October 27, 2015 in Systems
When considering containers and how they connect to the physical network, it may be easy to assume that this paradigm is identical to the connectivity model of virtual machines. However, the advent of container technology has really started to popularize some concepts and new terminology that you may not be familiar with, especially if you’re new to the way linux handles network resources.
It’s important to understand this concept, because containers are NOT simply “miniature virtual machines”, and understanding namespaces is very important to conceptualizing the way a host will allocate various system resources for container workloads.
Generally, namespaces are a mechanism by which a Linux system can isolate and provide abstractions for system resources.

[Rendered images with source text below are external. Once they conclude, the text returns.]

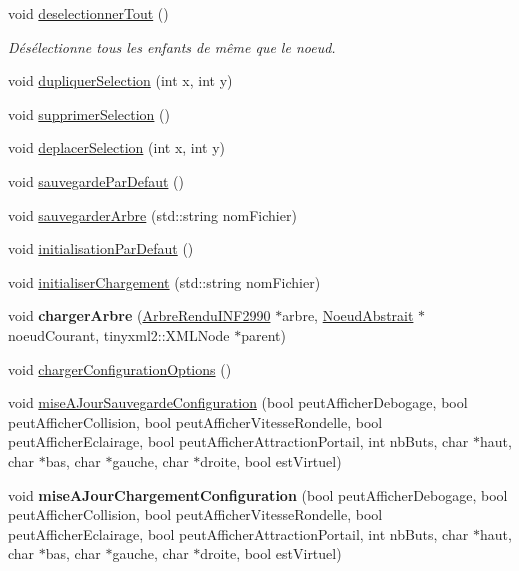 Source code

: \begin{DoxyCompactItemize}
void \hyperlink{group__inf2990_ga620c6ede44e1bfec76fe10d5e8477a2a}{deselectionner\+Tout} ()
\begin{DoxyCompactList}\small\item\em Désélectionne tous les enfants de même que le noeud. \end{DoxyCompactList}\item 
void \hyperlink{group__inf2990_gaeb73029786b508340552d920f690953f}{dupliquer\+Selection} (int x, int y)
\item 
void \hyperlink{group__inf2990_ga44bb2e40cdc87d4785d67e5a2dfabf77}{supprimer\+Selection} ()
\item 
void \hyperlink{group__inf2990_ga6dda34af65a0be1b2cc957865b678036}{deplacer\+Selection} (int x, int y)
\item 
void \hyperlink{group__inf2990_ga98b4ad1b668b2c2a56ebfb6a27f89ddd}{sauvegarde\+Par\+Defaut} ()
\item 
void \hyperlink{group__inf2990_ga8a9b90821b4affb5e5513de0ee52bb7b}{sauvegarder\+Arbre} (std\+::string nom\+Fichier)
\item 
void \hyperlink{group__inf2990_gaa6fff338318e965260de66f2dd8a92f5}{initialisation\+Par\+Defaut} ()
\item 
void \hyperlink{group__inf2990_ga75c207d1fd0d48c4eee89cac802e1f52}{initialiser\+Chargement} (std\+::string nom\+Fichier)
\item 
void {\bfseries charger\+Arbre} (\hyperlink{class_arbre_rendu_i_n_f2990}{Arbre\+Rendu\+I\+N\+F2990} $\ast$arbre, \hyperlink{class_noeud_abstrait}{Noeud\+Abstrait} $\ast$noeud\+Courant, tinyxml2\+::\+X\+M\+L\+Node $\ast$parent)
\item 
void \hyperlink{group__inf2990_ga96713f5172d7856e11c0ce2b9aee3354}{charger\+Configuration\+Options} ()
\item 
void \hyperlink{group__inf2990_ga8e83945e10401fd01c25a0356aaa467a}{mise\+A\+Jour\+Sauvegarde\+Configuration} (bool peut\+Afficher\+Debogage, bool peut\+Afficher\+Collision, bool peut\+Afficher\+Vitesse\+Rondelle, bool peut\+Afficher\+Eclairage, bool peut\+Afficher\+Attraction\+Portail, int nb\+Buts, char $\ast$haut, char $\ast$bas, char $\ast$gauche, char $\ast$droite, bool est\+Virtuel)
\item 
void {\bfseries mise\+A\+Jour\+Chargement\+Configuration} (bool peut\+Afficher\+Debogage, bool peut\+Afficher\+Collision, bool peut\+Afficher\+Vitesse\+Rondelle, bool peut\+Afficher\+Eclairage, bool peut\+Afficher\+Attraction\+Portail, int nb\+Buts, char $\ast$haut, char $\ast$bas, char $\ast$gauche, char $\ast$droite, bool est\+Virtuel)

\end{DoxyCompactItemize}
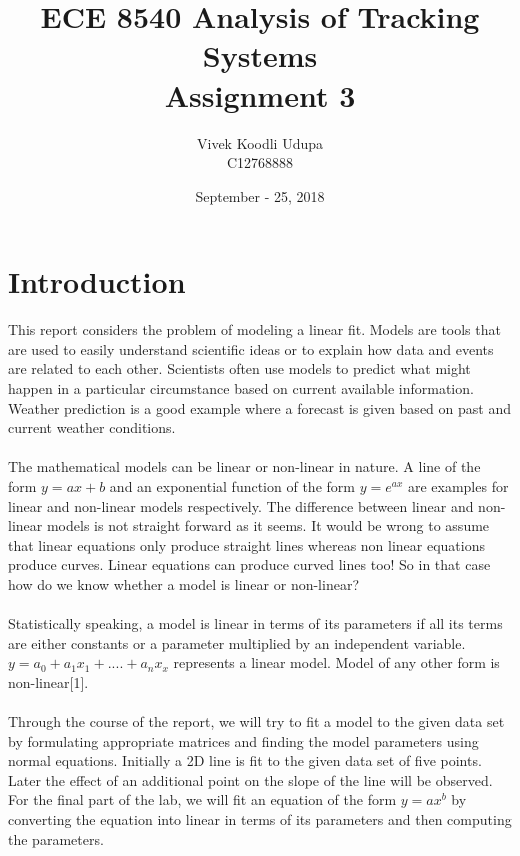 \documentclass[12pt]{article}
\title{ECE 8540 Analysis of Tracking Systems \\ 
	Assignment 3}
\author{Vivek Koodli Udupa \\ C12768888}
\date{September - 25, 2018 }
\begin{document}
\begin{titlepage}
\maketitle
{}%
\end{titlepage}

\section{Introduction}
This report considers the problem of modeling a linear fit. Models are tools that are used to easily understand scientific ideas or to explain how data and events are related to each other. Scientists often use models to predict what might happen in a particular circumstance based on current available information. Weather prediction is a good example where a forecast is given based on past and current weather conditions. \\
\\
The mathematical models can be linear or non-linear in nature. A line of the form $y = ax + b$ and an exponential function of the form $y = e^{ax}$ are examples for linear and non-linear models respectively. The difference between linear and non-linear models is not straight forward as it seems. It would be wrong to assume that linear equations only produce straight lines whereas non linear equations produce curves. Linear equations can produce curved lines too! So in that case how do we know whether a model is linear or non-linear?\\
\\
Statistically speaking, a model is linear in terms of its parameters if all its terms are either constants or a parameter multiplied by an independent variable. $y = a_0 + a_1 x_1 + .... + a_n x_x$ represents a linear model. Model of any other form is non-linear[1]. \\
\\
Through the course of the report, we will try to fit a model to the given data set by formulating appropriate matrices and finding the model parameters using normal equations. Initially a 2D line is fit to the given data set of five points. Later the effect of an additional point on the slope of the line will be observed. For the final part of the lab, we will fit an equation of the form $y = ax^b$ by converting the equation into linear in terms of its parameters and then computing the parameters.
 
\end{document}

These could be filesystem, process, or network resources, just to name a few.
The man page on linux namespaces goes into quite a bit of detail on the various types of namespaces. For instance, mount namespaces provide a mechanism to isolate the view that different processes have of the filesystem hierarchy. Process namespaces allow for process-level isolation, meaning that two processes in separate process namespaces can have the same PID. Network namespaces - the focus of this particular post - allow for isolation of network resources like interfaces or routing contexts.
Network namespaces will be illustrated in a little more detail later in the post, but for a really great introduction dedicated to the topic, head over to Scott Lowe’s post on the subject.
In order to fully appreciate the move to adopting network namespaces within a container networking context, it’s useful to see the history of how we got here, and how the access layer of our data center network has moved further and further into the server.
Ah, the good old days. The days where you could touch and feel your access layer. You could point to it and show off “the place where those servers plug in”.
This was the “norm” for quite some time, because we were operating in a purely physical model. There was no server/network demarcation that manifested itself virtually.
Of course, server virtualization changed the entire model. Virtual machines now plug into virtual ports provisioned onto a vSwitch, which is an entity that provides network functions similar to a physical switch, but purely in software.
We’ve learned a lot in the last decade about operating virtual network topologies at scale, and there are a lot of useful software projects - most notably Open vSwitch - that provide some very interesting functionality here, rather than waiting for physical switch vendors to make features.
However, containers are not virtual machines. They’re not even “mini” virtual machines. Containers offer virtualization at a different level. Where server virtualization was fundamentally hardware virtualization, containers offer a virtualization of the operating system itself. One of the ways this is achieved is to leverage namespaces.
Now - a network namespace is not a new type of vSwitch. Leveraging network namespaces is not as drastic of a transition as was the move from physical to virtual switching. VMs and containers alike still plug into a vSwitch, but network namespaces provide us with a mechanism to isolate virtual network interfaces and provide some network context for workloads that are similar (i.e. belong to the same tenant).
In this way, we can run containers and offer network resources to them in a way that treats it like it’s the only process running on a box. Each container can run on an interface called “eth0”, they could each have their own routing table and source IP address, etc. This is what operating system virtualization brings us.
I won’t talk about it at length here in this network-centric post, but mount/filesystem namespaces are really interesting to me, especially within the context of persistent container data. The idea of leveraging these to give a container it’s own root filesystem is really interesting.
In short, the network namespace is the new access layer. No, it’s not changing the vSwitch paradigm, but rather adding on to it. In a multi-namespace scenario, the control plane software that programs the vSwitch would need to be network namespace aware, so that all namespaces could be administered effectively.
Docker has several documents outlining how it uses network namespaces to provide network resources to containers.
Kubernetes takes a different approach and creates a single network namespace for all containers that run in a pod. Containers within a pod can typically reach each other very easily on any port because they are on a shared network resource.